» **AVAILABLE DATA**
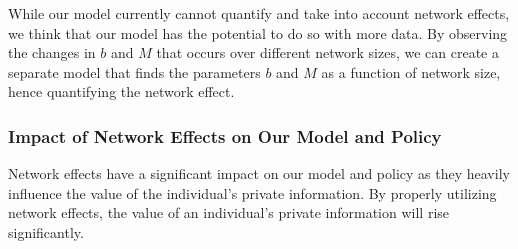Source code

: \documentclass{icmmcm}
\begin{document}
While our model currently cannot quantify and take into account network effects, we think that our model has the potential to do so with more data. By observing the changes in $b$ and $M$ that occurs over different network sizes, we can create a separate model that finds the parameters $b$ and $M$ as a function of network size, hence quantifying the network effect.




\subsubsection{Impact of Network Effects on Our Model and Policy}
Network effects have a significant impact on our model and policy as they heavily influence the value of the individual’s private information. By properly utilizing network effects, the value of an individual’s private information will rise significantly. 

\end{document}
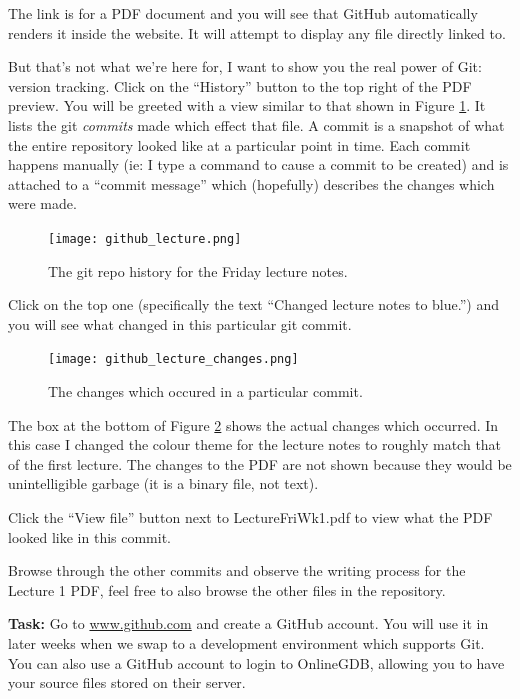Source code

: \documentclass{lab}
\begin{document}
The link is for a PDF document and you will see that GitHub automatically renders it inside the website. It will attempt to display any file directly linked to.

But that's not what we're here for, I want to show you the real power of Git: version tracking. Click on the ``History'' button to the top right of the PDF preview. You will be greeted with a view similar to that shown in Figure \ref{fig:githistory}. It lists the git \textit{commits} made which effect that file. A commit is a snapshot of what the entire repository looked like at a particular point in time. Each commit happens manually (ie: I type a command to cause a commit to be created) and is attached to a ``commit message'' which (hopefully) describes the changes which were made.

\begin{figure}[H]
\begin{center}
\texttt{[image: github\_lecture.png]}
\end{center}
\caption{The git repo history for the Friday lecture notes.}\label{fig:githistory}
\end{figure}

Click on the top one (specifically the text ``Changed lecture notes to blue.'') and you will see what changed in this particular git commit.

\begin{figure}[H]
\begin{center}
\texttt{[image: github\_lecture\_changes.png]}
\end{center}
\caption{The changes which occured in a particular commit.}\label{fig:gitchanges}
\end{figure}

The box at the bottom of Figure \ref{fig:gitchanges} shows the actual changes which occurred. In this case I changed the colour theme for the lecture notes to roughly match that of the first lecture. The changes to the PDF are not shown because they would be unintelligible garbage (it is a binary file, not text).

Click the ``View file'' button next to LectureFriWk1.pdf to view what the PDF looked like in this commit.

Browse through the other commits and observe the writing process for the Lecture 1 PDF, feel free to also browse the other files in the repository.

\textbf{Task:} Go to \url{www.github.com} and create a GitHub account. You will use it in later weeks when we swap to a development environment which supports Git. You can also use a GitHub account to login to OnlineGDB, allowing you to have your source files stored on their server.
\end{document}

» **BRIEF**
What you return must match the records letter for letter, except that the pictures stay out.

» **TASK ANSWER**
Source code

: \documentclass{icmmcm}
\begin{document}
While our model currently cannot quantify and take into account network effects, we think that our model has the potential to do so with more data. By observing the changes in $b$ and $M$ that occurs over different network sizes, we can create a separate model that finds the parameters $b$ and $M$ as a function of network size, hence quantifying the network effect.




\subsubsection{Impact of Network Effects on Our Model and Policy}
Network effects have a significant impact on our model and policy as they heavily influence the value of the individual’s private information. By properly utilizing network effects, the value of an individual’s private information will rise significantly. 

\end{document}
Source code

: \documentclass{lab}
\begin{document}
The link is for a PDF document and you will see that GitHub automatically renders it inside the website. It will attempt to display any file directly linked to.

But that's not what we're here for, I want to show you the real power of Git: version tracking. Click on the ``History'' button to the top right of the PDF preview. You will be greeted with a view similar to that shown in Figure \ref{fig:githistory}. It lists the git \textit{commits} made which effect that file. A commit is a snapshot of what the entire repository looked like at a particular point in time. Each commit happens manually (ie: I type a command to cause a commit to be created) and is attached to a ``commit message'' which (hopefully) describes the changes which were made.

\begin{figure}[H]
\begin{center}
\texttt{[image: github\_lecture.png]}
\end{center}
\caption{The git repo history for the Friday lecture notes.}\label{fig:githistory}
\end{figure}

Click on the top one (specifically the text ``Changed lecture notes to blue.'') and you will see what changed in this particular git commit.

\begin{figure}[H]
\begin{center}
\texttt{[image: github\_lecture\_changes.png]}
\end{center}
\caption{The changes which occured in a particular commit.}\label{fig:gitchanges}
\end{figure}

The box at the bottom of Figure \ref{fig:gitchanges} shows the actual changes which occurred. In this case I changed the colour theme for the lecture notes to roughly match that of the first lecture. The changes to the PDF are not shown because they would be unintelligible garbage (it is a binary file, not text).

Click the ``View file'' button next to LectureFriWk1.pdf to view what the PDF looked like in this commit.

Browse through the other commits and observe the writing process for the Lecture 1 PDF, feel free to also browse the other files in the repository.

\textbf{Task:} Go to \url{www.github.com} and create a GitHub account. You will use it in later weeks when we swap to a development environment which supports Git. You can also use a GitHub account to login to OnlineGDB, allowing you to have your source files stored on their server.
\end{document}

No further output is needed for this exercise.